Live album by Soft Cell
- Released: 7 October 2003
- Recorded: 2003
- Genres: Rock, synthpop, new wave
- Length: 62:12 (CD 1) 66:19 (CD 2)
- Labels: Cooking Vinyl COOKCD267 / MCCD573
- Producers: Dave Ball, Ingo Vauk

Soft Cell chronology
| Cruelty Without Beauty (2002) | Live (2003) | Soft Cell at the BBC (2003) |

Alternative cover
- Say Hello, Wave Goodbye: Live 2005 reissue.

= Live (Soft Cell album) =

Live is a live album by Soft Cell. The album was released on 7 October 2003 and was recorded throughout Spring 2003 in Birmingham, Manchester, Leeds, London and Brussels during the group's tour in support of the album Cruelty Without Beauty.

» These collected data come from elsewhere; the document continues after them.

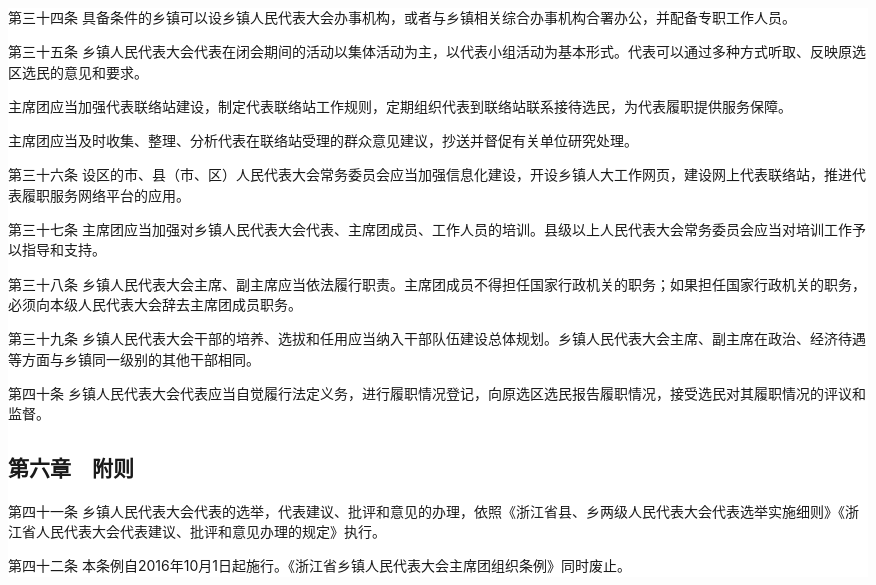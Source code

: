 第三十四条 具备条件的乡镇可以设乡镇人民代表大会办事机构，或者与乡镇相关综合办事机构合署办公，并配备专职工作人员。

第三十五条 乡镇人民代表大会代表在闭会期间的活动以集体活动为主，以代表小组活动为基本形式。代表可以通过多种方式听取、反映原选区选民的意见和要求。

主席团应当加强代表联络站建设，制定代表联络站工作规则，定期组织代表到联络站联系接待选民，为代表履职提供服务保障。

主席团应当及时收集、整理、分析代表在联络站受理的群众意见建议，抄送并督促有关单位研究处理。

第三十六条 设区的市、县（市、区）人民代表大会常务委员会应当加强信息化建设，开设乡镇人大工作网页，建设网上代表联络站，推进代表履职服务网络平台的应用。

第三十七条 主席团应当加强对乡镇人民代表大会代表、主席团成员、工作人员的培训。县级以上人民代表大会常务委员会应当对培训工作予以指导和支持。

第三十八条 乡镇人民代表大会主席、副主席应当依法履行职责。主席团成员不得担任国家行政机关的职务；如果担任国家行政机关的职务，必须向本级人民代表大会辞去主席团成员职务。

第三十九条 乡镇人民代表大会干部的培养、选拔和任用应当纳入干部队伍建设总体规划。乡镇人民代表大会主席、副主席在政治、经济待遇等方面与乡镇同一级别的其他干部相同。

第四十条 乡镇人民代表大会代表应当自觉履行法定义务，进行履职情况登记，向原选区选民报告履职情况，接受选民对其履职情况的评议和监督。

## 第六章　附则

第四十一条 乡镇人民代表大会代表的选举，代表建议、批评和意见的办理，依照《浙江省县、乡两级人民代表大会代表选举实施细则》《浙江省人民代表大会代表建议、批评和意见办理的规定》执行。

第四十二条 本条例自2016年10月1日起施行。《浙江省乡镇人民代表大会主席团组织条例》同时废止。

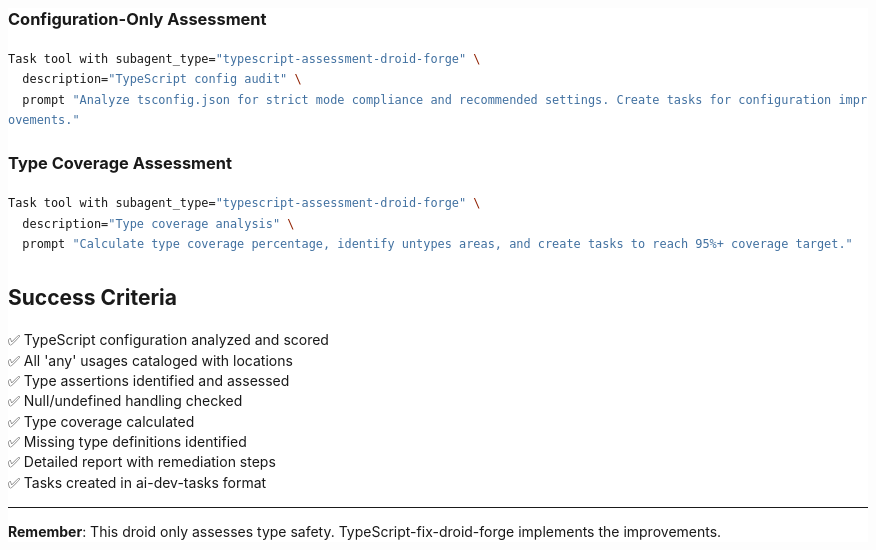 ### Configuration-Only Assessment
```bash
Task tool with subagent_type="typescript-assessment-droid-forge" \
  description="TypeScript config audit" \
  prompt "Analyze tsconfig.json for strict mode compliance and recommended settings. Create tasks for configuration improvements."
```

### Type Coverage Assessment
```bash
Task tool with subagent_type="typescript-assessment-droid-forge" \
  description="Type coverage analysis" \
  prompt "Calculate type coverage percentage, identify untypes areas, and create tasks to reach 95%+ coverage target."
```

## Success Criteria

✅ TypeScript configuration analyzed and scored  
✅ All 'any' usages cataloged with locations  
✅ Type assertions identified and assessed  
✅ Null/undefined handling checked  
✅ Type coverage calculated  
✅ Missing type definitions identified  
✅ Detailed report with remediation steps  
✅ Tasks created in ai-dev-tasks format  

---

**Remember**: This droid only assesses type safety. TypeScript-fix-droid-forge implements the improvements.
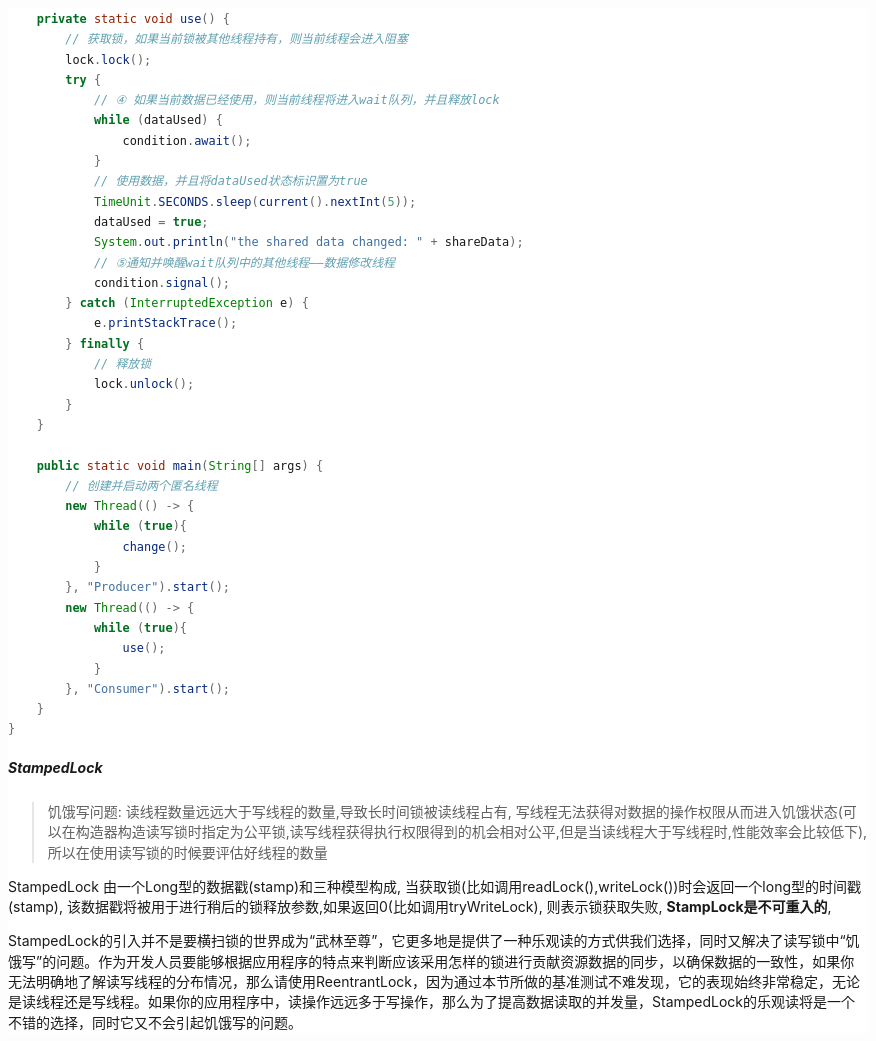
 ```java
	private static void use() {
		// 获取锁，如果当前锁被其他线程持有，则当前线程会进入阻塞
		lock.lock();
		try {
			// ④ 如果当前数据已经使用，则当前线程将进入wait队列，并且释放lock
			while (dataUsed) {
				condition.await();
			}
			// 使用数据，并且将dataUsed状态标识置为true
			TimeUnit.SECONDS.sleep(current().nextInt(5));
			dataUsed = true;
			System.out.println("the shared data changed: " + shareData);
			// ⑤通知并唤醒wait队列中的其他线程——数据修改线程
			condition.signal();
		} catch (InterruptedException e) {
			e.printStackTrace();
		} finally {
			// 释放锁
			lock.unlock();
		}
	}

	public static void main(String[] args) {
		// 创建并启动两个匿名线程
		new Thread(() -> {
			while (true){
				change();
			}
		}, "Producer").start();
		new Thread(() -> {
			while (true){
				use();
			}
		}, "Consumer").start();
	}
}
```



##### StampedLock

> 饥饿写问题: 读线程数量远远大于写线程的数量,导致长时间锁被读线程占有, 写线程无法获得对数据的操作权限从而进入饥饿状态(可以在构造器构造读写锁时指定为公平锁,读写线程获得执行权限得到的机会相对公平,但是当读线程大于写线程时,性能效率会比较低下),所以在使用读写锁的时候要评估好线程的数量

StampedLock 由一个Long型的数据戳(stamp)和三种模型构成, 当获取锁(比如调用readLock(),writeLock())时会返回一个long型的时间戳(stamp), 该数据戳将被用于进行稍后的锁释放参数,如果返回0(比如调用tryWriteLock), 则表示锁获取失败, **StampLock是不可重入的**, 

StampedLock的引入并不是要横扫锁的世界成为“武林至尊”，它更多地是提供了一种乐观读的方式供我们选择，同时又解决了读写锁中“饥饿写”的问题。作为开发人员要能够根据应用程序的特点来判断应该采用怎样的锁进行贡献资源数据的同步，以确保数据的一致性，如果你无法明确地了解读写线程的分布情况，那么请使用ReentrantLock，因为通过本节所做的基准测试不难发现，它的表现始终非常稳定，无论是读线程还是写线程。如果你的应用程序中，读操作远远多于写操作，那么为了提高数据读取的并发量，StampedLock的乐观读将是一个不错的选择，同时它又不会引起饥饿写的问题。


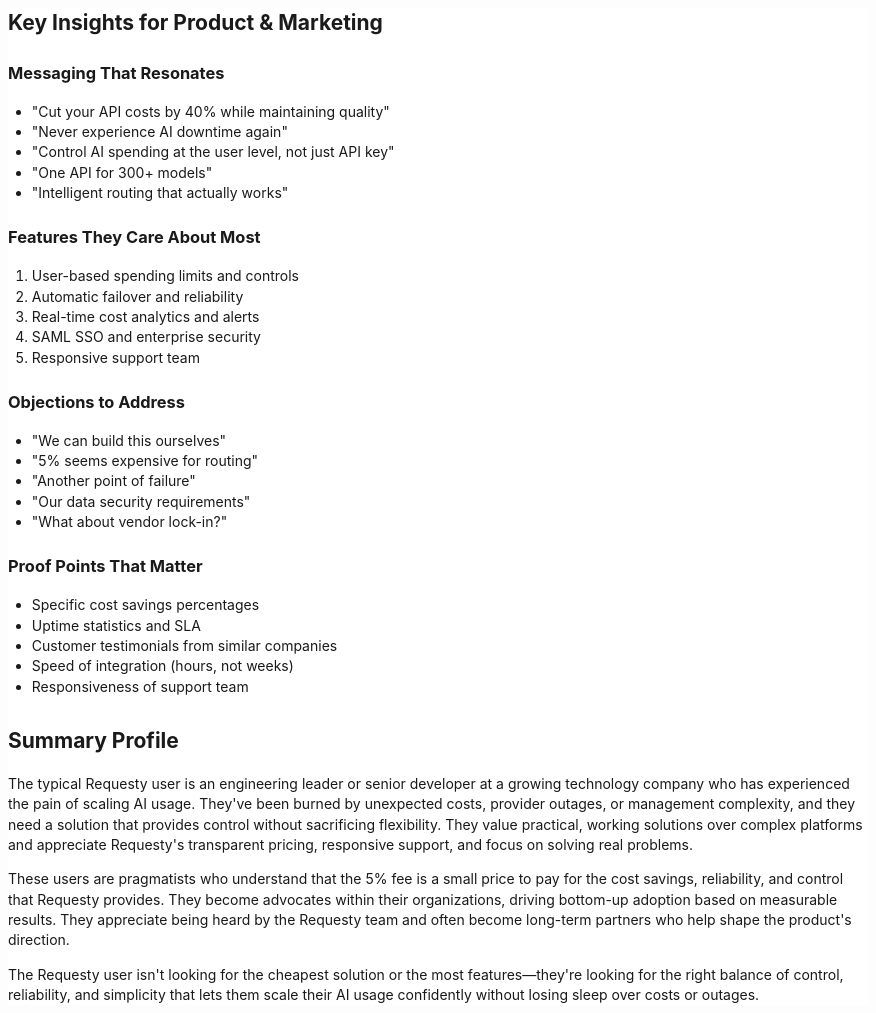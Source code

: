 ## Key Insights for Product & Marketing

### Messaging That Resonates
- "Cut your API costs by 40% while maintaining quality"
- "Never experience AI downtime again"
- "Control AI spending at the user level, not just API key"
- "One API for 300+ models"
- "Intelligent routing that actually works"

### Features They Care About Most
1. User-based spending limits and controls
2. Automatic failover and reliability
3. Real-time cost analytics and alerts
4. SAML SSO and enterprise security
5. Responsive support team

### Objections to Address
- "We can build this ourselves"
- "5% seems expensive for routing"
- "Another point of failure"
- "Our data security requirements"
- "What about vendor lock-in?"

### Proof Points That Matter
- Specific cost savings percentages
- Uptime statistics and SLA
- Customer testimonials from similar companies
- Speed of integration (hours, not weeks)
- Responsiveness of support team

## Summary Profile

The typical Requesty user is an engineering leader or senior developer at a growing technology company who has experienced the pain of scaling AI usage. They've been burned by unexpected costs, provider outages, or management complexity, and they need a solution that provides control without sacrificing flexibility. They value practical, working solutions over complex platforms and appreciate Requesty's transparent pricing, responsive support, and focus on solving real problems.

These users are pragmatists who understand that the 5% fee is a small price to pay for the cost savings, reliability, and control that Requesty provides. They become advocates within their organizations, driving bottom-up adoption based on measurable results. They appreciate being heard by the Requesty team and often become long-term partners who help shape the product's direction.

The Requesty user isn't looking for the cheapest solution or the most features—they're looking for the right balance of control, reliability, and simplicity that lets them scale their AI usage confidently without losing sleep over costs or outages.
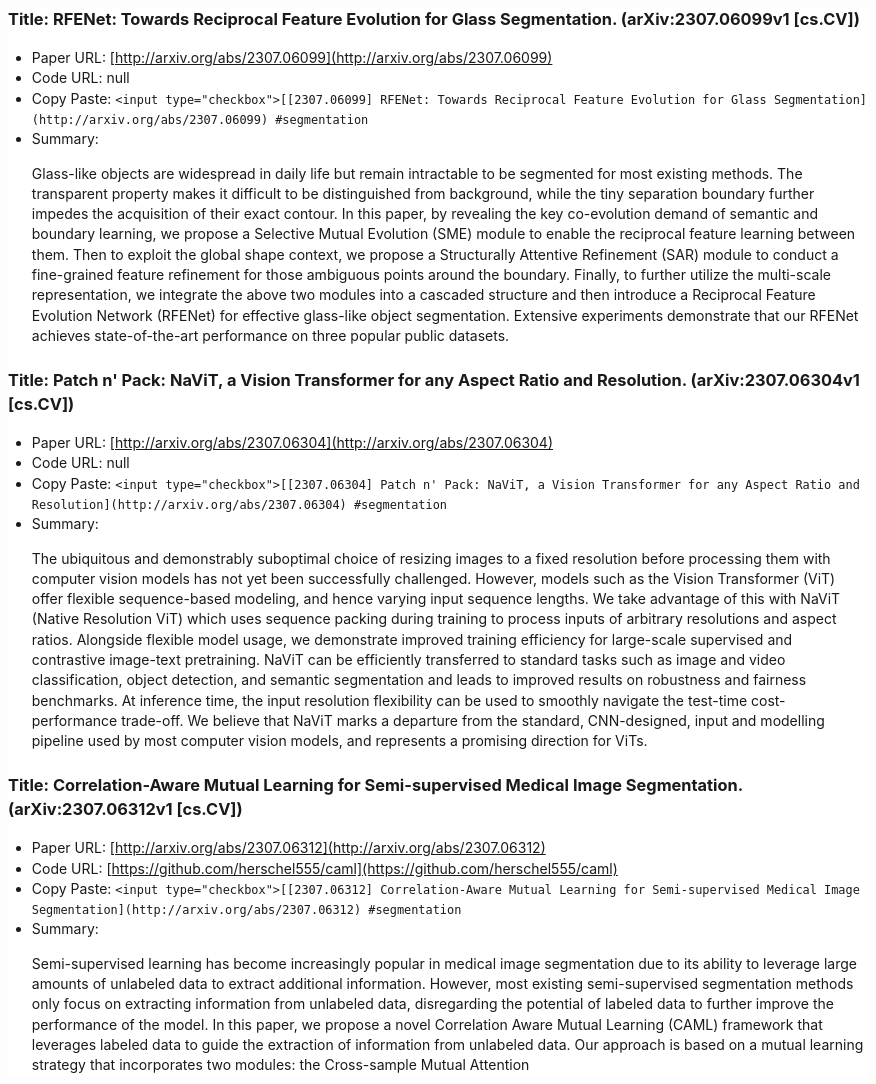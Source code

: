 ### Title: RFENet: Towards Reciprocal Feature Evolution for Glass Segmentation. (arXiv:2307.06099v1 [cs.CV])
* Paper URL: [http://arxiv.org/abs/2307.06099](http://arxiv.org/abs/2307.06099)
* Code URL: null
* Copy Paste: `<input type="checkbox">[[2307.06099] RFENet: Towards Reciprocal Feature Evolution for Glass Segmentation](http://arxiv.org/abs/2307.06099) #segmentation`
* Summary: <p>Glass-like objects are widespread in daily life but remain intractable to be
segmented for most existing methods. The transparent property makes it
difficult to be distinguished from background, while the tiny separation
boundary further impedes the acquisition of their exact contour. In this paper,
by revealing the key co-evolution demand of semantic and boundary learning, we
propose a Selective Mutual Evolution (SME) module to enable the reciprocal
feature learning between them. Then to exploit the global shape context, we
propose a Structurally Attentive Refinement (SAR) module to conduct a
fine-grained feature refinement for those ambiguous points around the boundary.
Finally, to further utilize the multi-scale representation, we integrate the
above two modules into a cascaded structure and then introduce a Reciprocal
Feature Evolution Network (RFENet) for effective glass-like object
segmentation. Extensive experiments demonstrate that our RFENet achieves
state-of-the-art performance on three popular public datasets.
</p>

### Title: Patch n' Pack: NaViT, a Vision Transformer for any Aspect Ratio and Resolution. (arXiv:2307.06304v1 [cs.CV])
* Paper URL: [http://arxiv.org/abs/2307.06304](http://arxiv.org/abs/2307.06304)
* Code URL: null
* Copy Paste: `<input type="checkbox">[[2307.06304] Patch n' Pack: NaViT, a Vision Transformer for any Aspect Ratio and Resolution](http://arxiv.org/abs/2307.06304) #segmentation`
* Summary: <p>The ubiquitous and demonstrably suboptimal choice of resizing images to a
fixed resolution before processing them with computer vision models has not yet
been successfully challenged. However, models such as the Vision Transformer
(ViT) offer flexible sequence-based modeling, and hence varying input sequence
lengths. We take advantage of this with NaViT (Native Resolution ViT) which
uses sequence packing during training to process inputs of arbitrary
resolutions and aspect ratios. Alongside flexible model usage, we demonstrate
improved training efficiency for large-scale supervised and contrastive
image-text pretraining. NaViT can be efficiently transferred to standard tasks
such as image and video classification, object detection, and semantic
segmentation and leads to improved results on robustness and fairness
benchmarks. At inference time, the input resolution flexibility can be used to
smoothly navigate the test-time cost-performance trade-off. We believe that
NaViT marks a departure from the standard, CNN-designed, input and modelling
pipeline used by most computer vision models, and represents a promising
direction for ViTs.
</p>

### Title: Correlation-Aware Mutual Learning for Semi-supervised Medical Image Segmentation. (arXiv:2307.06312v1 [cs.CV])
* Paper URL: [http://arxiv.org/abs/2307.06312](http://arxiv.org/abs/2307.06312)
* Code URL: [https://github.com/herschel555/caml](https://github.com/herschel555/caml)
* Copy Paste: `<input type="checkbox">[[2307.06312] Correlation-Aware Mutual Learning for Semi-supervised Medical Image Segmentation](http://arxiv.org/abs/2307.06312) #segmentation`
* Summary: <p>Semi-supervised learning has become increasingly popular in medical image
segmentation due to its ability to leverage large amounts of unlabeled data to
extract additional information. However, most existing semi-supervised
segmentation methods only focus on extracting information from unlabeled data,
disregarding the potential of labeled data to further improve the performance
of the model. In this paper, we propose a novel Correlation Aware Mutual
Learning (CAML) framework that leverages labeled data to guide the extraction
of information from unlabeled data. Our approach is based on a mutual learning
strategy that incorporates two modules: the Cross-sample Mutual Attention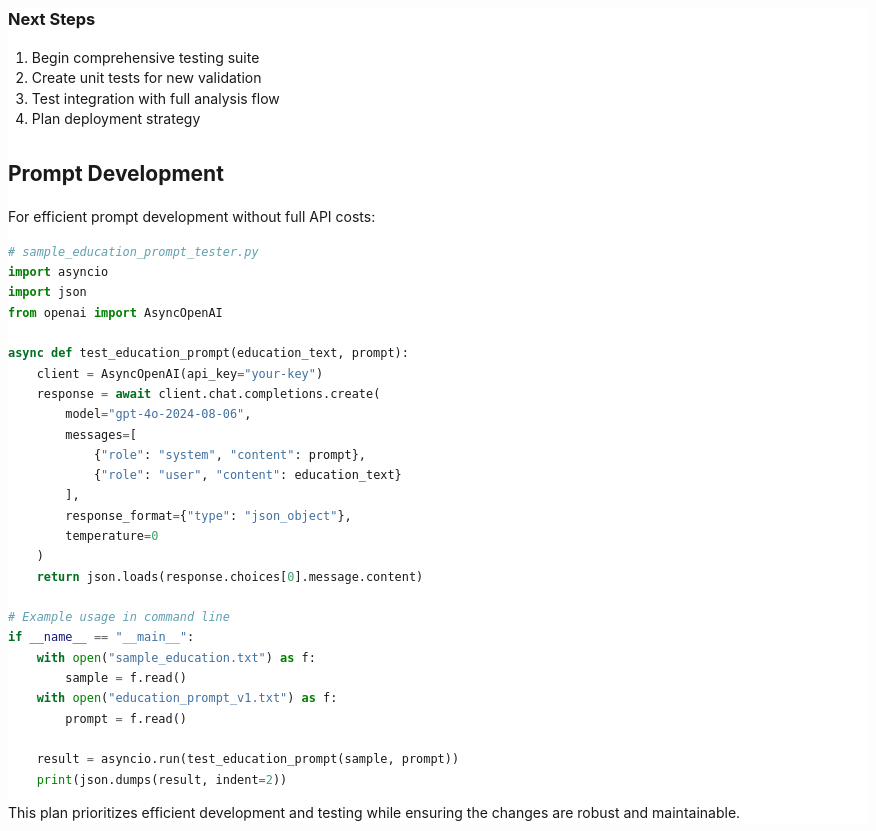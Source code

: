 ### Next Steps
1. Begin comprehensive testing suite
2. Create unit tests for new validation
3. Test integration with full analysis flow
4. Plan deployment strategy

## Prompt Development
For efficient prompt development without full API costs:
```python
# sample_education_prompt_tester.py
import asyncio
import json
from openai import AsyncOpenAI

async def test_education_prompt(education_text, prompt):
    client = AsyncOpenAI(api_key="your-key")
    response = await client.chat.completions.create(
        model="gpt-4o-2024-08-06",
        messages=[
            {"role": "system", "content": prompt},
            {"role": "user", "content": education_text}
        ],
        response_format={"type": "json_object"},
        temperature=0
    )
    return json.loads(response.choices[0].message.content)

# Example usage in command line
if __name__ == "__main__":
    with open("sample_education.txt") as f:
        sample = f.read()
    with open("education_prompt_v1.txt") as f:
        prompt = f.read()
    
    result = asyncio.run(test_education_prompt(sample, prompt))
    print(json.dumps(result, indent=2))
```

This plan prioritizes efficient development and testing while ensuring the changes are robust and maintainable. 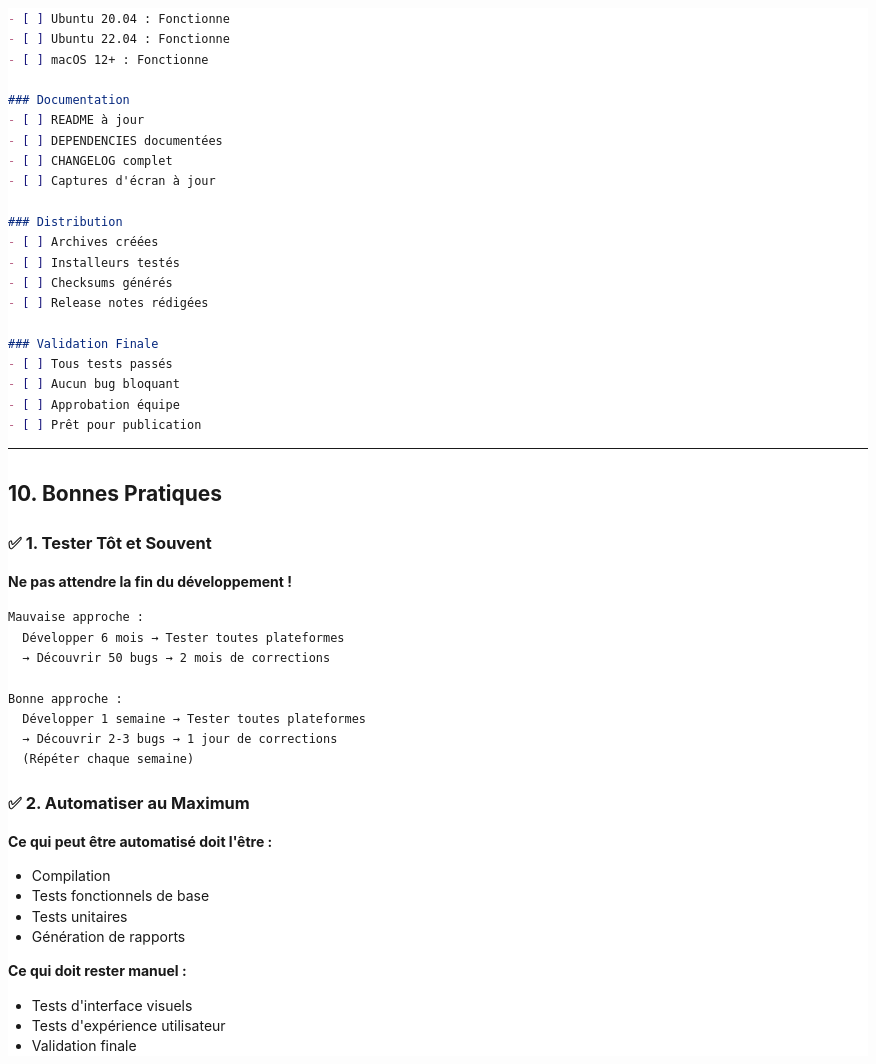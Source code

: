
 ```markdown
- [ ] Ubuntu 20.04 : Fonctionne
- [ ] Ubuntu 22.04 : Fonctionne
- [ ] macOS 12+ : Fonctionne

### Documentation
- [ ] README à jour
- [ ] DEPENDENCIES documentées
- [ ] CHANGELOG complet
- [ ] Captures d'écran à jour

### Distribution
- [ ] Archives créées
- [ ] Installeurs testés
- [ ] Checksums générés
- [ ] Release notes rédigées

### Validation Finale
- [ ] Tous tests passés
- [ ] Aucun bug bloquant
- [ ] Approbation équipe
- [ ] Prêt pour publication
```

---

## 10. Bonnes Pratiques

### ✅ 1. Tester Tôt et Souvent

**Ne pas attendre la fin du développement !**

```
Mauvaise approche :
  Développer 6 mois → Tester toutes plateformes
  → Découvrir 50 bugs → 2 mois de corrections

Bonne approche :
  Développer 1 semaine → Tester toutes plateformes
  → Découvrir 2-3 bugs → 1 jour de corrections
  (Répéter chaque semaine)
```

### ✅ 2. Automatiser au Maximum

**Ce qui peut être automatisé doit l'être :**
- Compilation
- Tests fonctionnels de base
- Tests unitaires
- Génération de rapports

**Ce qui doit rester manuel :**
- Tests d'interface visuels
- Tests d'expérience utilisateur
- Validation finale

Live was reissued on 27 June 2005 with the title Say Hello, Wave Goodbye: Live on the Music Club label (MCCD573). This edition featured completely new artwork, including alternative live photos and a new essay by Adam Woods of Music Week magazine.

==Track listing==
- CD 1
1. "Memorabilia" - 5:56
2. "Monoculture" - 3:55
3. "Le Grand Guignol" - 4:18
4. "Heat" - 5:05
5. "Caligula Syndrome" - 4:51
6. "Divided Soul" - 4:22
7. "Last Chance" - 4:34
8. "Barriers" - 5:28
9. "Youth" - 3:23
10. "Loving You, Hating Me" - 3:57
11. "Mr. Self Destruct" - 3:32
12. "The Best Way to Kill" - 5:23
13. "The Art of Falling Apart" - 7:19

- CD 2
14. "Together Alone" - 5:34
15. "Somebody, Somewhere, Sometime" - 4:26
16. "Baby Doll" - 7:07
17. "The Night" - 4:24
18. "Soul Inside" - 4:31
19. "Torch" - 4:22
20. "Bedsitter" - 3:43
21. "Tainted Love" - 3:39
22. "Where Did Our Love Go?" - 5:33
23. "Martin" - 5:48
24. "Insecure Me" - 4:34
25. "Say Hello, Wave Goodbye" - 6:13
26. "Sex Dwarf" - 6:17

==Notes==
All songs written by Marc Almond and David Ball except for:-

- "Divided Soul" composed by Marc Almond, David Ball and Ingo Vauk
- "The Night" composed by Bob Gaudio and Ruzika
- "Tainted Love" composed by Ed Cobb
- "Where Did Our Love Go?" composed by Lamont Dozier, Brian Holland and Edward Holland, Jr.